Years later, in his memoirs, Boucher described Washington this way:
I did know Mr. Washington well; and tho’ occasions may call forth traits of character that never would have been discovered in the more sequestered scenes of life, I cannot conceive how he could, otherwise than through the interested representations of party, have ever been spoken of as a great man.

He is shy, silent, stern, slow and cautious, but has no quickness of parts, extraordinary penetration, nor an elevated style of thinking. In his moral character he is regular, temperate, strictly just and honest (excepting that as a Virginian, he has lately found out that there is no moral turpitude in not paying what he confesses he owes to a British creditor) and, as I always thought, religious: having heretofore been pretty constant, and even exemplary, in his attendance on public worship in the Church of England. But he seems to have nothing generous or affectionate in his nature.
In 1876 Boucher’s grandson published this and other extracts of his memoir in the London magazine Notes and Queries. Americans, in the midst of the Colonial Revival, disliked that description of the first President. But half a century later, an American press published Boucher’s memoir in full.

Thursday, June 13, 2019

Pvt. James Melvin’s Journal in Manuscript

The American Revolution Institute, part of the Anderson House museum and library of the Society of the Cincinnati, has acquired the manuscript journal of Pvt. James Melvin.

Melvin was born in Concord in 1749, according to John Melvin of Charlestown and Concord, Mass. and His Descendants (1905), but different calculations of his age suggest he was born as late as 1753. James’s father moved the family to Chester, Nova Scotia. After his father’s remarriage and an unhappy indenture, James returned to Concord to live with an older brother. He mustered for the April 1775 alarm and enlisted in the army from yet another Massachusetts town, Hubbardston.

In the summer of 1775, Melvin joined Col. Benedict Arnold’s expedition through Maine to Québec. His journal covers that journey from the soldiers’ departure in September through imprisonment in Canada to freedom on parole in August 1776.

Pvt. Melvin’s journal was transcribed and published in 1857. That text was issued twice more on its own, most recently in 1902. The total number of copies from those editions was 450.

Kenneth Roberts reprinted the whole Melvin journal in March to Quebec while also suggesting its text had been copied and developed from the diary of another soldier, Moses Kimball.

However, Stephen Darley collected all the known journals of the Quebec mission in Voices from a Wilderness Expedition (2011). He reports the Melvin and Kimball journals each have material not found in the other, with Melvin’s continuing for months after its supposed source. On the other hand, Darley says the Melvin diary offers “no special content,” meaning no historical events that other diaries don’t already document.

The fact that so many men on the Quebec mission kept journals shows how significant they and their descendants felt that undertaking was. Some of those diaries are near copies of others while some are quite individual. Some documents appear to have been the actual papers men carried on the trek while others are later copies.

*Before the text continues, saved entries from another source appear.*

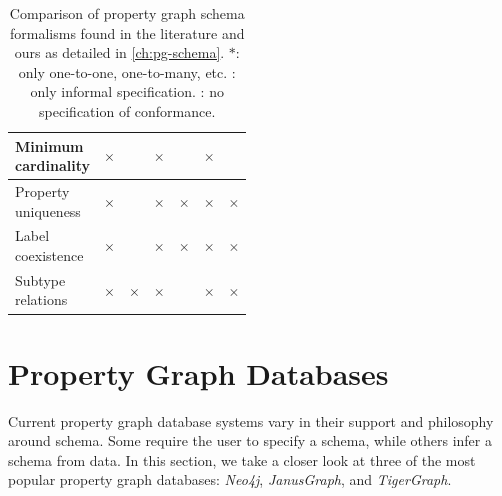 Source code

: \documentclass{report}
\theoremstyle{definition}
\newcommand{\yes}{\cellcolor{lightgreen}\color{green}\checkmark}
\newcommand{\no}{\cellcolor{lightred}\color{red}$\times$}
\begin{document}
\begin{table}[t]
\begin{tabular}{lcccccc}
    \hline
    \makecell[l]{Minimum                                                                                                                                                                        \\cardinality}     & \no                & \yes                 & \no                 & \yes*                 & \no          & \yes \\
    \hline
    \makecell[l]{Property                                                                                                                                                                       \\uniqueness}    & \no               & \yes                & \no                 & \no                & \no           & \no \\
    \hline
    \makecell[l]{Label                                                                                                                                                                          \\coexistence} & \no                & \yes                & \no                 & \no                 & \no           & \no \\
    \hline
    \makecell[l]{Subtype                                                                                                                                                                        \\relations} & \no                & \no                 & \no                 & \yes                 & \no           & \no \\
    \hline
  \end{tabular}
  \caption[Comparison of property graph schema formalisms found in the literature and ours]{Comparison of property graph schema formalisms found in the literature and ours as detailed in \autoref{ch:pg-schema}. $*$: only one-to-one, one-to-many, etc. \textdagger: only informal specification. {\footnotesize \textdaggerdbl}: no specification of conformance.}
  \label{tab:pg-schema-literature}
\end{table}

\section{Property Graph Databases}

Current property graph database systems vary in their support and philosophy around schema. Some require the user to specify a schema, while others infer a schema from data. In this section, we take a closer look at three of the most popular property graph databases: \emph{Neo4j}, \emph{JanusGraph}, and \emph{TigerGraph}.
\end{document}
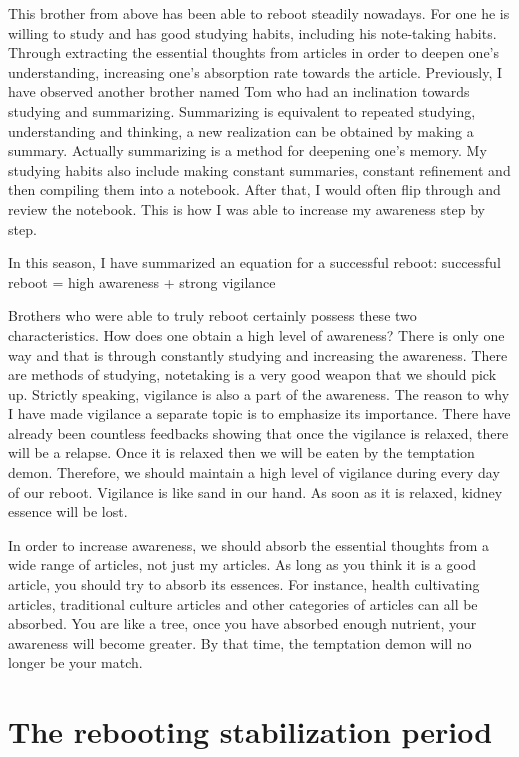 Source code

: \documentclass[
]{book}
\begin{document}
This brother from above has been able to reboot steadily nowadays. For one he is willing to study and has good studying habits, including his note-taking habits. Through extracting the essential thoughts from articles in order to deepen one's understanding, increasing one's absorption rate towards the article. Previously, I have observed another brother named Tom who had an inclination towards studying and summarizing. Summarizing is equivalent to repeated studying, understanding and thinking, a new realization can be obtained by making a summary. Actually summarizing is a method for deepening one's memory. My studying habits also include making constant summaries, constant refinement and then compiling them into a notebook. After that, I would often flip through and review the notebook. This is how I was able to increase my awareness step by step.

In this season, I have summarized an equation for a successful reboot:
successful reboot = high awareness + strong vigilance

Brothers who were able to truly reboot certainly possess these two characteristics. How does one obtain a high level of awareness? There is only one way and that is through constantly studying and increasing the awareness. There are methods of studying, notetaking is a very good weapon that we should pick up. Strictly speaking, vigilance is also a part of the awareness. The reason to why I have made vigilance a separate topic is to emphasize its importance. There have already been countless feedbacks showing that once the vigilance is relaxed, there will be a relapse. Once it is relaxed then we will be eaten by the temptation demon. Therefore, we should maintain a high level of vigilance during every day of our reboot. Vigilance is like sand in our hand. As soon as it is relaxed, kidney essence will be lost.

In order to increase awareness, we should absorb the essential thoughts from a wide range of articles, not just my articles. As long as you think it is a good article, you should try to absorb its essences. For instance, health cultivating articles, traditional culture articles and other categories of articles can all be absorbed. You are like a tree, once you have absorbed enough nutrient, your awareness will become greater. By that time, the temptation demon will no longer be your match.

\hypertarget{the-rebooting-stabilization-period}{%
\section{The rebooting stabilization period}\label{the-rebooting-stabilization-period}}
\end{document}
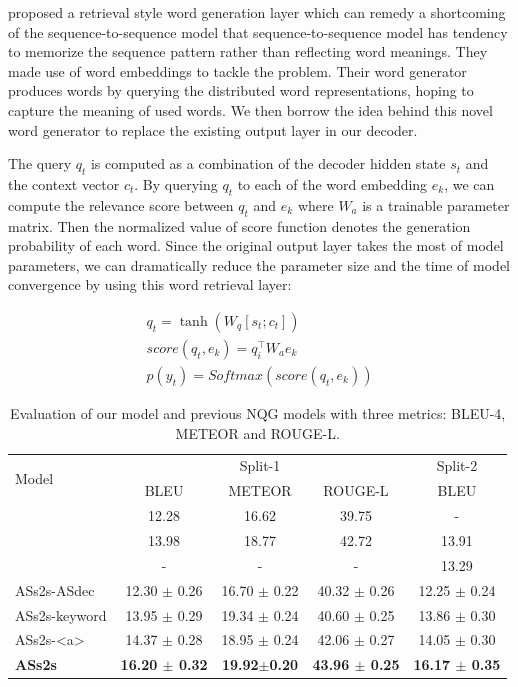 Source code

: \documentclass[letterpaper]{article} %
\newcommand\Tstrut{\rule{0pt}{2.3ex}}         %
\begin{document}
\cite{ma2018query} proposed a retrieval style word generation layer which can remedy a shortcoming of the sequence-to-sequence model that sequence-to-sequence model has tendency to memorize the sequence pattern rather than reflecting word meanings. They made use of word embeddings to tackle the problem. Their word generator produces words by querying the distributed word representations, hoping to capture the meaning of used words. We then borrow the idea behind this novel word generator to replace the existing output layer in our decoder.

The query \(q_t\) is computed as a combination of the decoder hidden state \(s_t\) and the context vector \(c_t\). By querying \(q_t\) to each of the word embedding \(e_k\), we can compute the relevance score between \(q_t\) and \(e_k\) where \(W_a\) is a trainable parameter matrix. Then the normalized value of score function denotes the generation probability of each word. Since the original output layer takes the most of model parameters, we can dramatically reduce the parameter size and the time of model convergence by using this word retrieval layer:

\begin{gather}
q_t = \tanh(W_q[s_t;c_t]) \label{eq_18} \\
score(q_t, e_k) = q^\top_iW_ae_k \label{eq_19} \\
p(y_t) = Softmax(score(q_t, e_k)) \label{eq_20}
\end{gather}

\begin{table}[!htb]
\centering
\begin{tabular}{|l|ccc|c|}
\hline
\multirow{2}{*}{Model} & \multicolumn{3}{c|}{Split-1} & Split-2\Tstrut  \\ \cline{2-5} 
 & BLEU & METEOR & ROUGE-L & BLEU\Tstrut \\  \hline
\cite{du2017learning} & 12.28 & 16.62 & 39.75 & - \Tstrut  \\
\cite{song2018leveraging} & 13.98 & 18.77 & 42.72 & 13.91  \\
\cite{zhou2017neural} & - & - & - & 13.29  \\ \hline
ASs2s-ASdec & 12.30 $\pm$ 0.26 & 16.70 $\pm$ 0.22 & 40.32 $\pm$ 0.26 & 12.25 $\pm$ 0.24 \Tstrut \\
ASs2s-keyword & 13.95 $\pm$ 0.29 & 19.34 $\pm$ 0.24 & 40.60 $\pm$ 0.25& 13.86 $\pm$ 0.30 \Tstrut \\
ASs2s-\textless a\textgreater{} & 14.37 $\pm$ 0.28 & 18.95 $\pm$ 0.24 & 42.06 $\pm$ 0.27 & 14.05 $\pm$ 0.30\Tstrut  \\
\textbf{ASs2s} & \textbf{16.20 $\pm$ 0.32} & \textbf{19.92$\pm$0.20} & \textbf{43.96 $\pm$ 0.25} & \textbf{16.17 $\pm$ 0.35}\Tstrut  \\ 
\hline
\end{tabular}%
\caption{Evaluation of our model and previous NQG models with three metrics: BLEU-4, METEOR and ROUGE-L.}
\label{table:evaluation}
\end{table}
\end{document}
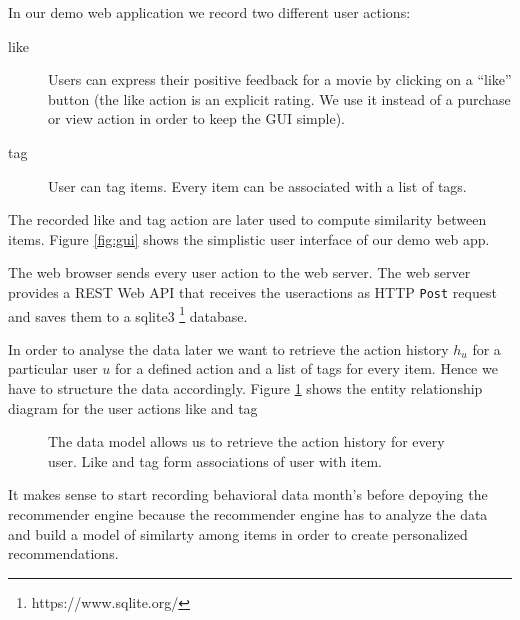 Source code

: In our demo web application we record two different user actions:
\begin{description}
\item[like]  Users can express their positive feedback for a movie by clicking on a ``like'' button (the \gls{like} action is an explicit rating. We use it instead of a purchase or view action in order to keep the GUI simple).
\item[tag] User can \gls{tag} items. Every item can be associated with a list of \glspl{tag}.
\end{description}
The recorded like and tag action are later used to compute similarity between items.
Figure \ref{fig:gui} shows the simplistic user interface of our demo web app.

The web browser sends every user action to the web server. The web server provides a REST Web API that receives the \glspl{useraction} as HTTP \verb|Post| request and saves them to a sqlite3 \footnote{https://www.sqlite.org/} database.

In order to analyse the data later we want to retrieve the action history $h_u$ for a particular user $u$ for a defined action and a list of tags for every item. Hence we have to structure the data accordingly. Figure \ref{fig:er} shows the entity relationship diagram for the user actions \gls{like} and \gls{tag}


\begin{figure}
\centering
{}
\caption{The data model allows us to retrieve the action history for every user. Like and tag form associations of user with item.}
\label{fig:er}
\end{figure}

It makes sense to start recording behavioral data month's before depoying the recommender engine because the recommender engine has to analyze the data and build a model of similarty among items in order to create personalized recommendations.

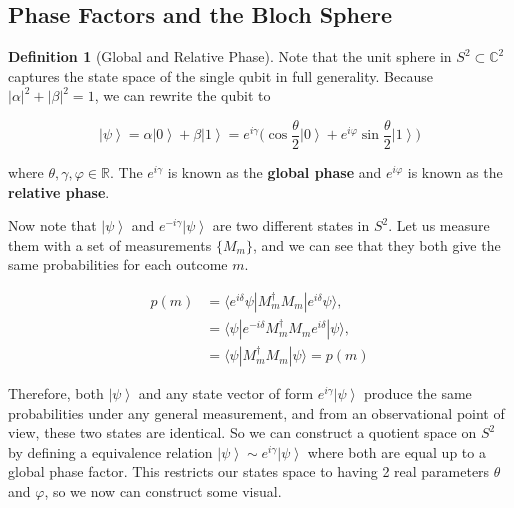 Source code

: \documentclass{article}
\newcommand{\ket}[1]{\ensuremath{\left|#1\right\rangle}}
\theoremstyle{definition}
\newtheorem{definition}{Definition}[section]
\begin{document}
  \subsection{Phase Factors and the Bloch Sphere}

    \begin{definition}[Global and Relative Phase]
      Note that the unit sphere in $S^2 \subset \mathbb{C}^2$ captures the state space of the single qubit in full generality. Because $|\alpha|^2 + |\beta|^2 = 1$, we can rewrite the qubit to 

      \begin{equation}
        \ket{\psi} = \alpha \ket{0} + \beta \ket{1} = e^{i \gamma} \bigg( \cos{\frac{\theta}{2}} \ket{0} + e^{i \varphi} \sin{\frac{\theta}{2}} \ket{1} \bigg) 
        \label{eq:global_phase}
      \end{equation}

      where $\theta, \gamma, \varphi \in \mathbb{R}$. The $e^{i \gamma}$ is known as the \textbf{global phase} and $e^{i \varphi}$ is known as the \textbf{relative phase}. 
    \end{definition}

    Now note that $\ket{\psi}$ and $e^{- i \gamma} \ket{\psi}$ are two different states in $S^2$. Let us measure them with a set of measurements $\{M_m\}$, and we can see that they both give the same probabilities for each outcome $m$. 
    
    \begin{align*}
      p(m) & = \langle e^{i \delta} \psi | M_m^\dagger M_m | e^{i \delta} \psi \rangle, \\
      & = \langle \psi | e^{-i \delta} M_m^\dagger M_m e^{i \delta} | \psi \rangle, \\
      & = \langle \psi | M_m^\dagger M_m | \psi \rangle = p(m)
    \end{align*}

    Therefore, both $\ket{\psi}$ and any state vector of form $e^{i \gamma} \ket{\psi}$ produce the same probabilities under any general measurement, and from an observational point of view, these two states are identical. So we can construct a quotient space on $S^2$ by defining a equivalence relation $\ket{\psi} \sim e^{i\gamma} \ket{\psi}$ where both are equal up to a global phase factor. This restricts our states space to having 2 real parameters $\theta$ and $\varphi$, so we now can construct some visual. 
\end{document}

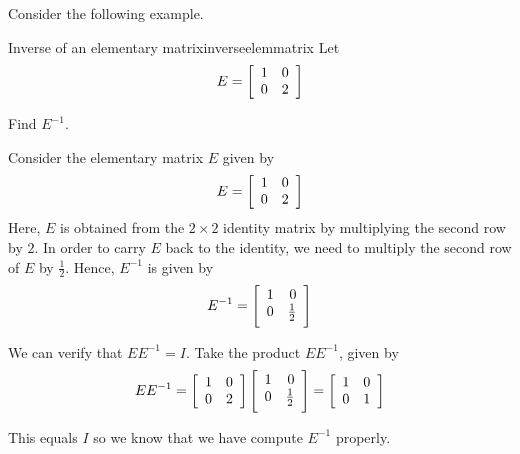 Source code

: Consider the following example.

\begin{example}{Inverse of an elementary matrix}{inverseelemmatrix}
Let 
\begin{equation*}
E
=
\left[
\begin{array}{rr}
1 & 0 \\
0 & 2
\end{array}
\right]
\end{equation*}

Find $E^{-1}$. 
\end{example}

\begin{solution}
Consider the elementary matrix $E$ given by 
\begin{equation*}
E
=
\left[
\begin{array}{rr}
1 & 0 \\
0 & 2
\end{array}
\right]
\end{equation*}
Here, $E$ is obtained from the $2 \times 2$ identity matrix by multiplying the second row by $2$. In order to carry $E$ back to the identity,
we need to multiply the second row of $E$ by $\frac{1}{2}$. 
Hence, $E^{-1}$ is given by
\begin{equation*}
E^{-1}
=
\leftB
\begin{array}{rr}
1 & 0 \\
0 & \vspace{0.05in}\frac{1}{2}
\end{array}
\rightB
\end{equation*}

We can verify that $EE^{-1}=I$. Take the product $EE^{-1}$, given by
\begin{equation*}
EE^{-1}
=
\leftB
\begin{array}{rr}
1 & 0 \\
0 & 2
\end{array}
\rightB
\leftB
\begin{array}{rr}
1 & 0 \\
0 & \vspace{0.05in}\frac{1}{2}
\end{array}
\rightB
=
\leftB
\begin{array}{rr}
1 & 0 \\
0 & 1
\end{array}
\rightB
\end{equation*}

This equals $I$ so we know that we have compute $E^{-1}$ properly. 
\end{solution}

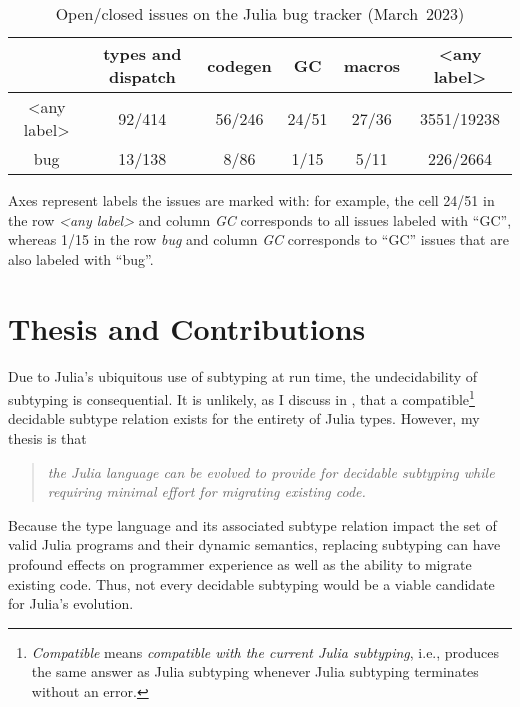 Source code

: \begin{table}[t]
\begin{threeparttable}
\centering\footnotesize
\caption{Open/closed issues on the Julia bug tracker
(March~2023)}\label{tab:julia-issues-stats}

\begin{tabular}{c|ccccc}
 & types and dispatch & codegen & GC & macros & <any label> \\
\midrule
<any label> &
  92/414 & 56/246 & 24/51 & 27/36 & 3551/19238 \\
bug &
  13/138 & 8/86 & 1/15 & 5/11 & 226/2664
\end{tabular}

\begin{tablenotes}[para]
\small
Axes represent labels the issues are marked with: for example, the cell
24/51 in the row \emph{<any label>} and column \emph{GC} corresponds to all
issues labeled with {``GC''}, whereas 1/15 in the row \emph{bug} and column 
\emph{GC} corresponds to {``GC''} issues that are also labeled with {``bug''}.
\end{tablenotes}
\end{threeparttable}
\end{table}

\section{Thesis and Contributions}

Due to Julia's ubiquitous use of subtyping at run time,
the undecidability of subtyping is consequential.
It is unlikely, as I discuss in ,
that a compatible\footnote{\emph{Compatible} means \emph{compatible with the
current Julia subtyping}, i.e., produces the same answer
as Julia subtyping whenever Julia subtyping terminates without an error.}
decidable subtype relation exists for the entirety of Julia
types. However, my thesis is that
\begin{quotation}\noindent\emph{%
  the Julia language can be evolved to provide for decidable subtyping while
  requiring minimal effort for migrating existing code.
}\end{quotation}

Because the type language and its associated subtype relation 
impact the set of valid Julia programs and their dynamic semantics,
replacing subtyping can have profound effects on programmer experience 
as well as the ability to migrate existing code.
Thus, not every decidable subtyping would be a viable candidate for
Julia's evolution.

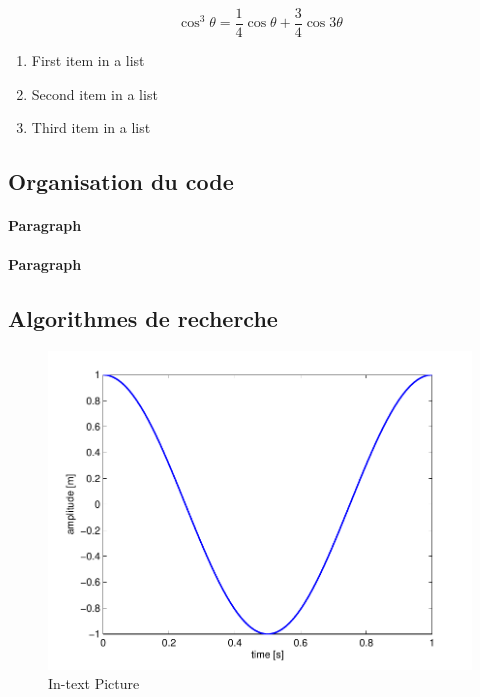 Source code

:\documentclass[fleqn,10pt,french]{SelfArx} %
\begin{document}
\lipsum[4] %

\begin{equation}
\cos^3 \theta =\frac{1}{4}\cos\theta+\frac{3}{4}\cos 3\theta
\label{eq:refname2}
\end{equation}

\lipsum[5] %

\begin{enumerate}[noitemsep] %
\item First item in a list
\item Second item in a list
\item Third item in a list
\end{enumerate}

\subsection{Organisation du code}

\lipsum[6] %

\paragraph{Paragraph} \lipsum[7] %
\paragraph{Paragraph} \lipsum[8] %

\subsection{Algorithmes de recherche}

\lipsum[9] %

\begin{figure}[ht]\centering
\includegraphics[width=\linewidth]{results}
\caption{In-text Picture}
\label{fig:results}
\end{figure}
\end{document}
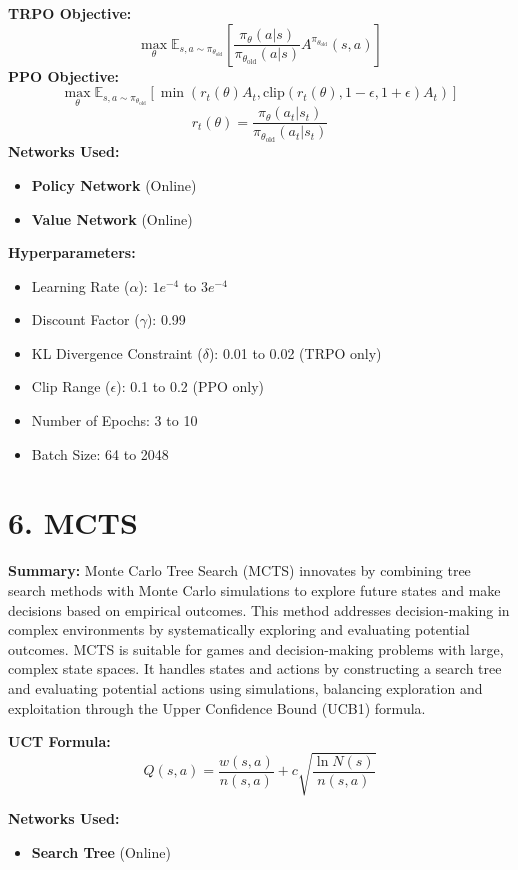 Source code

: \documentclass[a4paper,10pt]{article}
\begin{document}
\begin{multicols}{2}
\textbf{TRPO Objective:}
\[
\max_\theta \mathbb{E}_{s, a \sim \pi_{\theta_{\text{old}}}} \left[ \frac{\pi_\theta(a|s)}{\pi_{\theta_{\text{old}}}(a|s)} A^{\pi_{\theta_{\text{old}}}}(s, a) \right]
\]
\textbf{PPO Objective:}
\[
\max_\theta \mathbb{E}_{s, a \sim \pi_{\theta_{\text{old}}}} \left[ \min\left( r_t(\theta) A_t, \text{clip}(r_t(\theta), 1-\epsilon, 1+\epsilon) A_t \right) \right]
\]
\[
r_t(\theta) = \frac{\pi_\theta(a_t | s_t)}{\pi_{\theta_{\text{old}}}(a_t | s_t)}
\]
\textbf{Networks Used:}
\begin{itemize}
    \item \textbf{Policy Network} (Online)
    \item \textbf{Value Network} (Online)
\end{itemize}
\textbf{Hyperparameters:}
\begin{itemize}
    \item Learning Rate (\(\alpha\)): \(1e^{-4}\) to \(3e^{-4}\)
    \item Discount Factor (\(\gamma\)): 0.99
    \item KL Divergence Constraint (\(\delta\)): 0.01 to 0.02 (TRPO only)
    \item Clip Range (\(\epsilon\)): 0.1 to 0.2 (PPO only)
    \item Number of Epochs: 3 to 10
    \item Batch Size: 64 to 2048
\end{itemize}

\section*{6. MCTS}
\textbf{Summary:} Monte Carlo Tree Search (MCTS) innovates by combining tree search methods with Monte Carlo simulations to explore future states and make decisions based on empirical outcomes. This method addresses decision-making in complex environments by systematically exploring and evaluating potential outcomes. MCTS is suitable for games and decision-making problems with large, complex state spaces. It handles states and actions by constructing a search tree and evaluating potential actions using simulations, balancing exploration and exploitation through the Upper Confidence Bound (UCB1) formula.

\textbf{UCT Formula:}
\[
Q(s, a) = \frac{w(s, a)}{n(s, a)} + c \sqrt{\frac{\ln N(s)}{n(s, a)}}
\]

\textbf{Networks Used:}
\begin{itemize}
    \item \textbf{Search Tree} (Online)
\end{itemize}


\end{multicols}
\end{document}
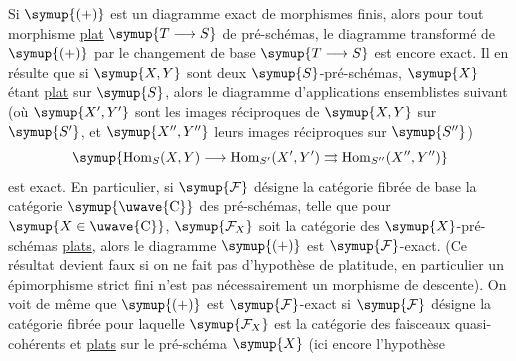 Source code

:  Si $\symup{(+)}$ est un diagramme exact de morphismes finis, alors pour
tout morphisme \uline{plat} $\symup{T\longrightarrow S}$ de pré-schémas, le diagramme transformé
de $\symup{(+)}$ par le changement de base $\symup{T\longrightarrow S}$ est encore exact. Il en
résulte que si $\symup{X,Y}$ sont deux $\symup{S}$-pré-schémas, $\symup{X}$ étant \uline{plat} sur $\symup{S}$, alors le
diagramme d'applications ensemblistes suivant (où $\symup{X',Y'}$ sont les images
réciproques de $\symup{X,Y}$ sur $\symup{S'}$, et $\symup{X'',Y''}$ leurs images réciproques sur $\symup{S''}$)
\[
  \symup{\operatorname{Hom}_S(X,Y)\longrightarrow
  \operatorname{Hom}_{S'}(X',Y')
  \rightrightarrows
  \operatorname{Hom}_{S''}(X'',Y'')}
\]
est exact. En particulier, si $\symup{\mathcal F}$ désigne la catégorie fibrée de base
la catégorie $\symup{\text{\uwave{C}}}$ des pré-schémas, telle que pour $\symup{X\in\text{\uwave{C}}}$,
$\symup{\mathcal F_X}$ soit la catégorie des $\symup{X}$-pré-schémas \uline{plats}, alors le diagramme
$\symup{(+)}$ est $\symup{\mathcal F}$-exact. (Ce résultat devient faux si on ne fait pas
d'hypothèse de platitude, en particulier un épimorphisme strict fini n'est pas
nécessairement un morphisme de descente). On voit de même que $\symup{(+)}$ est
$\symup{\mathcal F}$-exact si $\symup{\mathcal F}$ désigne la catégorie fibrée pour laquelle
$\symup{\mathcal F_X}$ est la catégorie des faisceaux quasi-cohérents et \uline{plats} sur le
pré-schéma $\symup{X}$ (ici encore l'hypothèse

After returning to the U.S. of A. in late 1776, Melvin remained in the army, stationed for the most part at the artillery laboratory in Springfield, making gunpowder. He married a widow there in 1778 after they conceived a child and lived the rest of his life in Springfield and Chester, Massachusetts. Melvin lived at least until 1828, when he unsuccessfully applied for a pension.

Melvin’s record was still in her family’s hands when it was first published, but then it went underground—until now. The American Revolution Institute plans to digitize the manuscript and share the images. It reports the manuscript also contains a couple of essays titled “Treatise upon Air” and “An Explanation of Scripture Taken from the Epistle of St. Paul the Apostle to the Gallations.” There’s no report of text on the Québec march that we haven’t seen before, but we’ll see Melvin’s account in its oldest surviving form.